Pathophysiology of MPB (Male Pattern Baldness)

Provided Courtesy of: Richard Lee, MD

MPB or alopecia androgenetica is caused by progressive miniaturization of the hair follicles on the scalp; not a destruction on the involved hair follicles. So, it’s not a loss in the number of hairs. MPB is a loss in the quality of the hair.

The gene or genes responsible for MPB have not yet been positively identified, but the hereditary pattern is considered to be an autosomal dominant with variable penetrance, which is a complicated way to say that MPB can be inherited from the mother or the father (or both). There are also arguments that the trait demonstrates not a single gene abnormality, but rather a polygenic inheritance. A predisposition inherited from an affected mother may be of greater importance than that inherited from an affected father because affected women carry more predisposing genes and therefore transmit more of them to their offspring. In any one individual, we can never predict the incidence, extent or pattern of MPB.

In the quail-chick model, there are differences in the embryonic origin of the dermis of the fronto-parietal scalp compared to the occipital scalp. Dermis of the frontoparietal scalp is derived from the neural crest, whereas dermis of the occipital/temporal scalp is derived from the mesoderm. This difference in the origin of the skin of the scalp may explain why the back and sides of the head are not affected in MPB.

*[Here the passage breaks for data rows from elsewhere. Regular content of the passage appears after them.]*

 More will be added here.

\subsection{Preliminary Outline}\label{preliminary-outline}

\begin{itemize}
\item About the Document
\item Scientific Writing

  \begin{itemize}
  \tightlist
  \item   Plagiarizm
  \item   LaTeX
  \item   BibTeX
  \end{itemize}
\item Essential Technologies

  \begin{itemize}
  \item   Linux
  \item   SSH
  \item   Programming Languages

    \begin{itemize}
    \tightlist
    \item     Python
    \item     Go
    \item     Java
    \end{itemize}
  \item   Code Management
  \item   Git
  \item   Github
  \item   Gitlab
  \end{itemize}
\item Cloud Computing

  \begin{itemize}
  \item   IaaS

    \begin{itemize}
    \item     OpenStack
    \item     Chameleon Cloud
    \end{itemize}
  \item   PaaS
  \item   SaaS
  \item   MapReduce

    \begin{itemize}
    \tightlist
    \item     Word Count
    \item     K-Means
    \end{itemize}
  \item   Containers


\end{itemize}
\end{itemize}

After the third decade (maybe even in the second decade), the incidence of MPB parallels the decade, i.e. 30% of men in their thirties will have MPB, 40% of men in their forties will have MPB, etc. The incidence seems to peak at about age 65. The basic etiologic factors in MPB are presumed to be the same as in FPB, although the clinical presentation is different. Women with FPB have diffuse thinning with greater involvement of the frontal area, but without recession of the frontal hairline. In contrast, men with MPB commonly show bitemporal recession and vertex hair loss, which may progress to an absolute baldness in the affected areas.

Hair growth (and loss) due to the influence of androgens requires formation of an androgen-androgen receptor complex, which then binds to the androgen-response element DNA-binding site. This, in turn, causes transcription of certain proteins in the nucleus of the cells and results in a change in the phenotypical appearance of the hair.

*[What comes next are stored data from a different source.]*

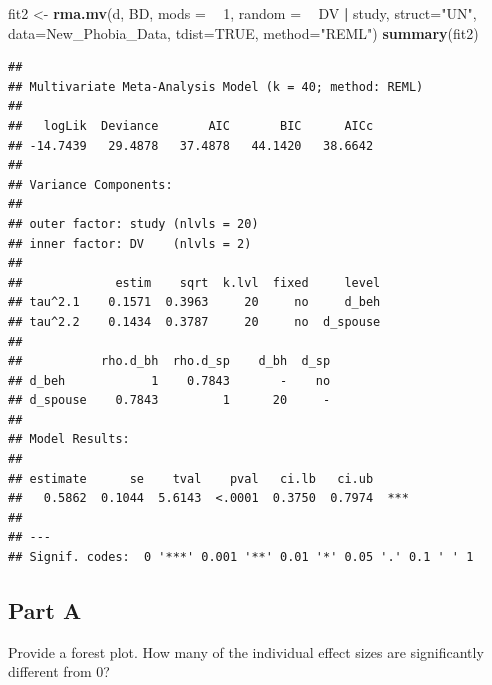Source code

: \documentclass[]{article}
\newenvironment{Shaded}{\begin{snugshade}}{\end{snugshade}}
\newcommand{\KeywordTok}[1]{\textcolor[rgb]{0.13,0.29,0.53}{\textbf{#1}}}
\newcommand{\DataTypeTok}[1]{\textcolor[rgb]{0.13,0.29,0.53}{#1}}
\newcommand{\DecValTok}[1]{\textcolor[rgb]{0.00,0.00,0.81}{#1}}
\newcommand{\StringTok}[1]{\textcolor[rgb]{0.31,0.60,0.02}{#1}}
\newcommand{\OtherTok}[1]{\textcolor[rgb]{0.56,0.35,0.01}{#1}}
\newcommand{\OperatorTok}[1]{\textcolor[rgb]{0.81,0.36,0.00}{\textbf{#1}}}
\newcommand{\NormalTok}[1]{#1}
\begin{document}
\begin{Shaded}
\begin{Highlighting}[]
\NormalTok{fit2 <-}\StringTok{ }\KeywordTok{rma.mv}\NormalTok{(d, BD, }\DataTypeTok{mods =} \OperatorTok{~}\StringTok{ }\DecValTok{1}\NormalTok{, }\DataTypeTok{random =} \OperatorTok{~}\StringTok{ }\NormalTok{DV }\OperatorTok{|}\StringTok{ }\NormalTok{study, }\DataTypeTok{struct=}\StringTok{"UN"}\NormalTok{, }\DataTypeTok{data=}\NormalTok{New_Phobia_Data, }\DataTypeTok{tdist=}\OtherTok{TRUE}\NormalTok{, }\DataTypeTok{method=}\StringTok{"REML"}\NormalTok{)}
\KeywordTok{summary}\NormalTok{(fit2)}
\end{Highlighting}
\end{Shaded}

\begin{verbatim}
## 
## Multivariate Meta-Analysis Model (k = 40; method: REML)
## 
##   logLik  Deviance       AIC       BIC      AICc 
## -14.7439   29.4878   37.4878   44.1420   38.6642   
## 
## Variance Components:
## 
## outer factor: study (nlvls = 20)
## inner factor: DV    (nlvls = 2)
## 
##             estim    sqrt  k.lvl  fixed     level 
## tau^2.1    0.1571  0.3963     20     no     d_beh 
## tau^2.2    0.1434  0.3787     20     no  d_spouse 
## 
##           rho.d_bh  rho.d_sp    d_bh  d_sp 
## d_beh            1    0.7843       -    no 
## d_spouse    0.7843         1      20     - 
## 
## Model Results:
## 
## estimate      se    tval    pval   ci.lb   ci.ub 
##   0.5862  0.1044  5.6143  <.0001  0.3750  0.7974  *** 
## 
## ---
## Signif. codes:  0 '***' 0.001 '**' 0.01 '*' 0.05 '.' 0.1 ' ' 1
\end{verbatim}

\subsection{Part A}\label{part-a-1}

Provide a forest plot. How many of the individual effect sizes are
significantly different from 0?

\begin{Shaded}
\end{Shaded}
\end{document}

Androgens are 19-carbon steroid structures normally produced by both the adrenals and the gonads. It’s the 17-hydroxy group that is responsible for the highest affinity to androgen receptor binding. So, testosterone, dihydrotestosterone (DHT) and androstenediol are the most potent. Since androgens begin to be produced by the body during puberty, MPB can be apparent as a teenager.

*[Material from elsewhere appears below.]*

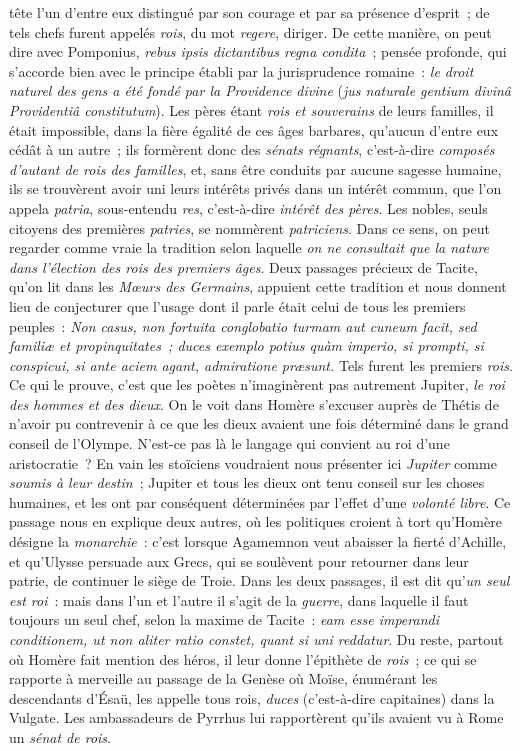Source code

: \documentclass[french,twoside]{book} %
\begin{document}
tête l’un d’entre eux distingué par son courage et par sa présence d’esprit ; de tels chefs furent appelés {\itshape rois}, du mot {\itshape regere}, diriger. De cette manière, on peut dire avec Pomponius, \emph{{\itshape rebus ipsis dictantibus regna condita}} ;  pensée profonde, qui s’accorde bien avec le principe établi par la jurisprudence romaine : {\itshape le droit naturel des gens a été fondé par la Providence divine} (\emph{{\itshape jus naturale gentium divinâ Providentiâ constitutum}}). Les pères étant {\itshape rois et souverains} de leurs familles, il était impossible, dans la fière égalité de ces âges barbares, qu’aucun d’entre eux cédât à un autre ; ils formèrent donc des {\itshape sénats régnants}, c’est-à-dire {\itshape composés d’autant de rois des familles}, et, sans être conduits par aucune sagesse humaine, ils se trouvèrent avoir uni leurs intérêts privés dans un intérêt commun, que l’on appela {\itshape patria}, sous-entendu {\itshape res}, c’est-à-dire {\itshape intérêt des pères}. Les nobles, seuls citoyens des premières {\itshape patries}, se nommèrent {\itshape patriciens}. Dans ce sens, on peut regarder comme vraie la tradition selon laquelle {\itshape on ne consultait que la nature dans l’élection des rois des premiers âges}. Deux passages précieux de Tacite, qu’on lit dans les {\itshape Mœurs des Germains}, appuient cette tradition et nous donnent lieu de conjecturer que l’usage dont il parle était celui de tous les premiers peuples : \emph{{\itshape Non casus, non fortuita conglobatio turmam aut cuneum facit, sed familiæ et propinquitates ; duces exemplo potius quàm imperio, si prompti, si conspicui, si ante aciem agant, admiratione præsunt.}} Tels furent les premiers {\itshape rois}. Ce qui le prouve, c’est que les poètes n’imaginèrent pas autrement Jupiter, {\itshape le roi des hommes et des dieux}. On le voit dans Homère s’excuser auprès de Thétis de n’avoir pu contrevenir à ce que les dieux avaient une fois  déterminé dans le grand conseil de l’Olympe. N’est-ce pas là le langage qui convient au roi d’une aristocratie ? En vain les stoïciens voudraient nous présenter ici {\itshape Jupiter} comme {\itshape soumis à leur destin} ; Jupiter et tous les dieux ont tenu conseil sur les choses humaines, et les ont par conséquent déterminées par l’effet d’une {\itshape volonté libre}. Ce passage nous en explique deux autres, où les politiques croient à tort qu’Homère désigne la {\itshape monarchie} : c’est lorsque Agamemnon veut abaisser la fierté d’Achille, et qu’Ulysse persuade aux Grecs, qui se soulèvent pour retourner dans leur patrie, de continuer le siège de Troie. Dans les deux passages, il est dit qu’{\itshape un seul est roi} : mais dans l’un et l’autre il s’agit de la {\itshape guerre}, dans laquelle il faut toujours un seul chef, selon la maxime de Tacite : \emph{{\itshape eam esse imperandi conditionem, ut non aliter ratio constet, quant si uni reddatur}}. Du reste, partout où Homère fait mention des héros, il leur donne l’épithète de {\itshape rois} ; ce qui se rapporte à merveille au passage de la Genèse où Moïse, énumérant les descendants d’Ésaü, les appelle tous rois, {\itshape duces} (c’est-à-dire capitaines) dans la Vulgate. Les ambassadeurs de Pyrrhus lui rapportèrent qu’ils avaient vu à Rome un {\itshape sénat de rois}.\par
\end{document}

As you can see from this diagram, the precursors of testosterone are easily converted to testosterone, just as testosterone can be converted into dihydrotestosterone by the action of 5 alpha reductase or into an estrogen by the action of an aromatase.

Balding scalp shows a decreased amount of aromatase as compared to areas of non-balding scalp. Women with FPB have six times more aromatase in the frontal scalp than do men with MPB, which may explain why women with FPB have a milder expression of pattern balding and usually retain their frontal hairlines. The biochemical events that result in MPB are very complicated and are not completely understood. There is evidence for more than one form of androgen receptor protein. Other hormones may also be important to the balding process.